I found the book, one day, just where she had left it — in her lovely white wicker chair, next to her bed with the yellow and white flowered quilt. “Waiting For Autumn”. It was, most likely, the last book my mom held, the last book she tried to read, her place still marked. She would have run her fingers over the embossed decorative cover, contemplating the dragonfly printed there. I pictured her squinting, eyes watering, trying to make out the blurred words. I wonder if she liked what she read? I wonder if it made her dream? She had picked up this book, from my sofa by the window, on one of her visits and started reading it. I gave it to her to take home. So when I came across it a few years ago, while we were packing up her bedroom, I needed to have it back. It was, most likely, the last book my mom tried to read, the last book she held.
Our mom turned 90 in September and we felt fortunate that up until that time she was still living at home, able to go out for the occasional adventure. During the last week of August we went to the county fair and a family birthday party; a true gift for all of us. Now, at the end of September, everything is different. And it causes me to look back, once again.
Growing up, we were a family with troubles and joys, struggles and celebrations. We had times of riding the wave, and times when we were tossed in its surf. But thru it all, or because of it all, we formed a close, tight-knit bond, one to the other. While we learned from dad about being our own person, mom taught us that together we formed a picture of completeness — a one for all, all for one philosophy of sorts.
It is from this whole family picture, ever growing and changing as each new member is added, that the shadow of dad is still seen. Now, due to dementia, there is a forming of the space my mom leaves; a space deeply filled with love and memories. And it is from this place that my sisters and I, our husbands, and our children, keep the memories warm, the home fires still burning, the light still on by how much we love our family, with all its flaws, unusualness, bumps, warts, bruises, and stumbles.

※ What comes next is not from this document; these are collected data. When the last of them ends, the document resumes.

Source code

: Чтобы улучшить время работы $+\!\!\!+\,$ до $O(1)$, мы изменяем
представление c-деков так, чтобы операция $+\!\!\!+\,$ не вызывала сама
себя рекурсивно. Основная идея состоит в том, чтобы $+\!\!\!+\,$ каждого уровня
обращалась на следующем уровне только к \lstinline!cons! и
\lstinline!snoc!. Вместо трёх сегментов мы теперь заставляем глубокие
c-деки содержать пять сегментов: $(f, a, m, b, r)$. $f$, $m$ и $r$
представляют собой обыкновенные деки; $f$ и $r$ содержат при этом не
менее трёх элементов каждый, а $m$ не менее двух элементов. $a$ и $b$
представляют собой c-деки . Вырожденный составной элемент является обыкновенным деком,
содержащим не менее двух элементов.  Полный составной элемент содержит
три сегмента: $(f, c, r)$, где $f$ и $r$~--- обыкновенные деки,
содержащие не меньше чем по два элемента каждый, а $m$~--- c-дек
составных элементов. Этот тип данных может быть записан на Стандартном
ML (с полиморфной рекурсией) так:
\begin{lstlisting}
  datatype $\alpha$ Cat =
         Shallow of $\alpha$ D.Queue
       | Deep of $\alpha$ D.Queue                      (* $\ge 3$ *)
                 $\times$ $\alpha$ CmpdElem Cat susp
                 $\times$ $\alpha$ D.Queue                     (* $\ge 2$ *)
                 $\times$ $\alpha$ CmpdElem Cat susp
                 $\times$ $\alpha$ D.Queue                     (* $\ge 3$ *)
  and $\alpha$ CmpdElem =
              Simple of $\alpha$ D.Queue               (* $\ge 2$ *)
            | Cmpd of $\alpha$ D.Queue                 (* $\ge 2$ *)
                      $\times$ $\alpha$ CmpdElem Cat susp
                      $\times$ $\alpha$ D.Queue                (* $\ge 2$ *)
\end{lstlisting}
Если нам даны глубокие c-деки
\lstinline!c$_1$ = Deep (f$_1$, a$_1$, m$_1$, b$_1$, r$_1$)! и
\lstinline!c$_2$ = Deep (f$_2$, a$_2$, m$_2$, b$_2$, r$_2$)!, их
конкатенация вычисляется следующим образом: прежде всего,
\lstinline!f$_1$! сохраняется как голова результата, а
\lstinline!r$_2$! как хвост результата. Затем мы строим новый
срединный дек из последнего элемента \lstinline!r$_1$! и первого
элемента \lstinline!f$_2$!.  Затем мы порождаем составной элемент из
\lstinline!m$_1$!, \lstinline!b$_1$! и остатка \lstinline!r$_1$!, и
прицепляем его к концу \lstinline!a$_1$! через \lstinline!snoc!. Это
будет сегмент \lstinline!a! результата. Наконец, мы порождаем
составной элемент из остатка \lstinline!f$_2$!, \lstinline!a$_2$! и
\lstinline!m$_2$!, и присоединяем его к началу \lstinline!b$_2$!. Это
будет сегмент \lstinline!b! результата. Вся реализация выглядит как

I know from experience that, in time, our little 3-ring circus will re-configure around the spaces, and bond together in a much different way, forming a new picture. And that, eventually, this new family picture will take hold, tying our hearts together, re-shaping our lives.
But, for now, we are caught in the in-between of dementia. I wish, more than anything, our mom could come back to us the way she was. I still catch myself going to the phone to call her, expecting to talk the way we used to. But, there is a truth here to accept now, and only prayer can reach it. And, we know that there is a much better place waiting for her.